*Material shown*:
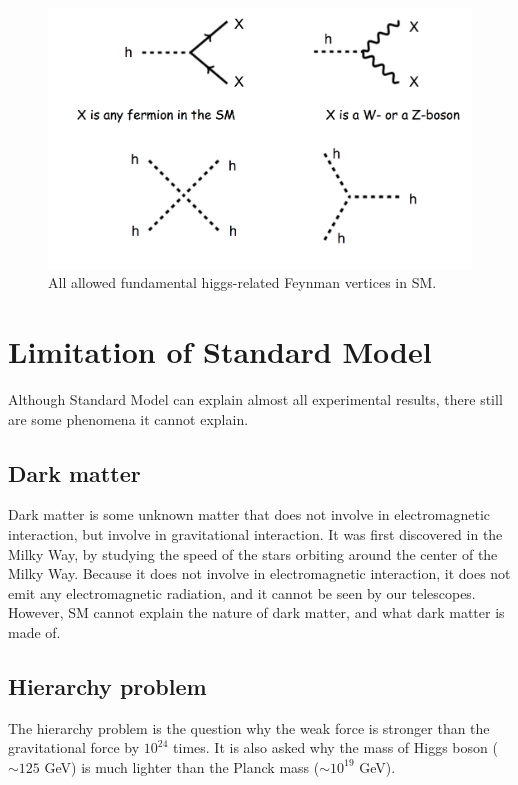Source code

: \begin{figure}
\centering
\includegraphics[width=\textwidth]{data/photo/theory/vertices_higgs.png}
\caption{All allowed fundamental higgs-related Feynman vertices in SM.}
\label{fig:vertices_higgs}
\end{figure}

\section{Limitation of Standard Model}
\label{sec:Limitation_Standard_Model}
Although Standard Model can explain almost all experimental results, there still are some phenomena it cannot explain.

\subsection{Dark matter}
\label{sec:dark_matter}
Dark matter is some unknown matter that does not involve in electromagnetic interaction, but involve in gravitational interaction.
It was first discovered in the Milky Way, by studying the speed of the stars orbiting around the center of the Milky Way.
Because it does not involve in electromagnetic interaction, it does not emit any electromagnetic radiation, and it cannot be seen by our telescopes.
However, SM cannot explain the nature of dark matter, and what dark matter is made of.

\subsection{Hierarchy problem}
\label{subsec:hierarchy_problem}
The hierarchy problem is the question why the weak force is stronger than the gravitational force by $10^{24}$ times.
It is also asked why the mass of Higgs boson ($\sim 125$ GeV) is much lighter than the Planck mass ($\sim 10^{19}$ GeV).

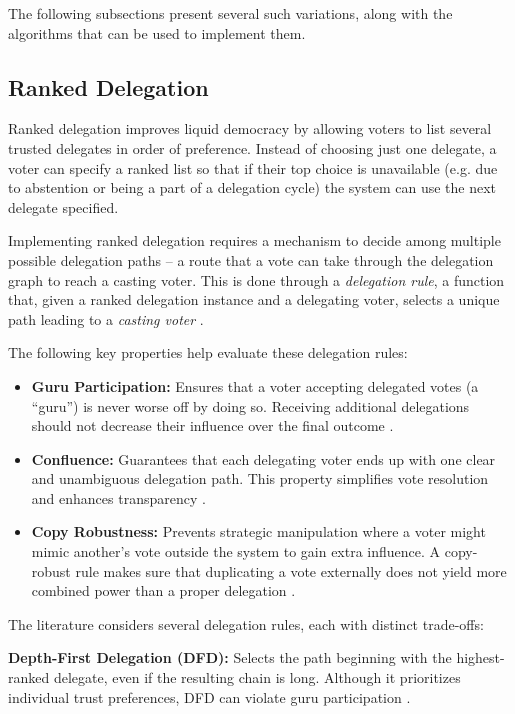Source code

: The following subsections present several such variations, along with the algorithms that can be used to implement them.
\subsection*{Ranked Delegation}
Ranked delegation improves liquid democracy by allowing voters to list several trusted delegates in order of preference. Instead of choosing just one delegate, a voter can specify a ranked list so that if their top choice is unavailable (e.g. due to abstention or being a part of a delegation cycle) the system can use the next delegate specified.

Implementing ranked delegation requires a mechanism to decide among multiple possible delegation paths -- a route that a vote can take through the delegation graph to reach a casting voter.
This is done through a \textit{delegation rule}, a function that, given a ranked delegation instance and a delegating voter, selects a unique path leading to a \textit{casting voter} \citep{brill_liquid_2022}.

The following key properties help evaluate these delegation rules:

\begin{itemize}
    \item \textbf{Guru Participation:} Ensures that a voter accepting delegated votes (a ``guru'') is never worse off by doing so. Receiving additional delegations should not decrease their influence over the final outcome \citep{kotsialou_riley_2020}. 
    \item \textbf{Confluence:} Guarantees that each delegating voter ends up with one clear and unambiguous delegation path. This property simplifies vote resolution and enhances transparency \citep{brill_liquid_2022}. 
    \item \textbf{Copy Robustness:} Prevents strategic manipulation where a voter might mimic another's vote outside the system to gain extra influence. A copy-robust rule makes sure that duplicating a vote externally does not yield more combined power than a proper delegation \citep{brill_liquid_2022,behrens_2015}. 
\end{itemize}

The literature considers several delegation rules, each with distinct trade-offs:

\textbf{Depth-First Delegation (DFD):} Selects the path beginning with the highest-ranked delegate, even if the resulting chain is long. Although it prioritizes individual trust preferences, DFD can violate guru participation \citep{kotsialou_riley_2020}.


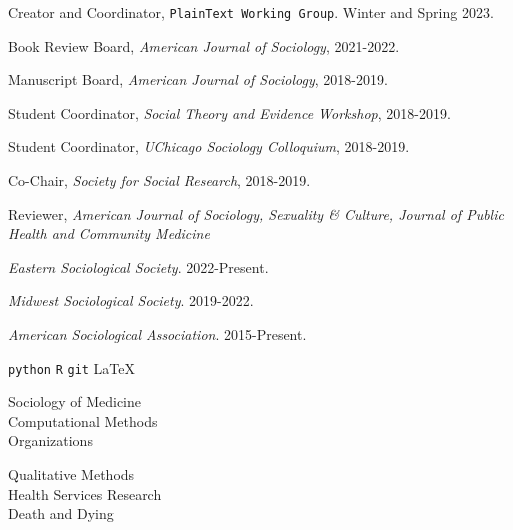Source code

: \documentclass[11pt,article,oneside]{memoir}
\begin{document}

\normalsize

\medskip
{}
\medskip

\ind Creator and Coordinator, \texttt{PlainText Working Group}. Winter and Spring 2023.

\ind Book Review Board, \emph{American Journal of Sociology}, 2021-2022.

\ind Manuscript Board, \emph{American Journal of Sociology}, 2018-2019.

\ind Student Coordinator, \emph{Social Theory and Evidence Workshop}, 2018-2019.

\ind Student Coordinator, \emph{UChicago Sociology Colloquium}, 2018-2019.

\ind Co-Chair, \emph{Society for Social Research}, 2018-2019.

\ind Reviewer, \emph{American Journal of Sociology, Sexuality \& Culture, Journal of Public Health and Community Medicine}

\medskip
{}
\medskip

\ind \emph{Eastern Sociological Society}. 2022-Present.

\ind \emph{Midwest Sociological Society}. 2019-2022.

\ind \emph{American Sociological Association}. 2015-Present.

\bigskip
{}

\medskip

\ind \texttt{python} \hspace{0.4in}  \texttt{R} \hspace{0.4in} \texttt{git} \hspace{0.4in} \LaTeX

\medskip
{}
\bigskip

\vskip 25pt

\begin{minipage}{\textwidth}
	\begin{minipage}{0.48\textwidth}
	Sociology of Medicine \\ Computational Methods \\ Organizations
	\end{minipage}\hfill
	\begin{minipage}{0.52\textwidth}
	Qualitative Methods \\ Health Services Research \\ Death and Dying
	\end{minipage}%
\end{minipage}
\end{document}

*What is being asked*:
Whichever lines of the records above hold the word "voter" should all be copied out.

*The answer*:
Ranked delegation improves liquid democracy by allowing voters to list several trusted delegates in order of preference. Instead of choosing just one delegate, a voter can specify a ranked list so that if their top choice is unavailable (e.g. due to abstention or being a part of a delegation cycle) the system can use the next delegate specified.
Implementing ranked delegation requires a mechanism to decide among multiple possible delegation paths -- a route that a vote can take through the delegation graph to reach a casting voter.
This is done through a \textit{delegation rule}, a function that, given a ranked delegation instance and a delegating voter, selects a unique path leading to a \textit{casting voter} \citep{brill_liquid_2022}.
    \item \textbf{Guru Participation:} Ensures that a voter accepting delegated votes (a ``guru'') is never worse off by doing so. Receiving additional delegations should not decrease their influence over the final outcome \citep{kotsialou_riley_2020}. 
    \item \textbf{Confluence:} Guarantees that each delegating voter ends up with one clear and unambiguous delegation path. This property simplifies vote resolution and enhances transparency \citep{brill_liquid_2022}. 
    \item \textbf{Copy Robustness:} Prevents strategic manipulation where a voter might mimic another's vote outside the system to gain extra influence. A copy-robust rule makes sure that duplicating a vote externally does not yield more combined power than a proper delegation \citep{brill_liquid_2022,behrens_2015}. 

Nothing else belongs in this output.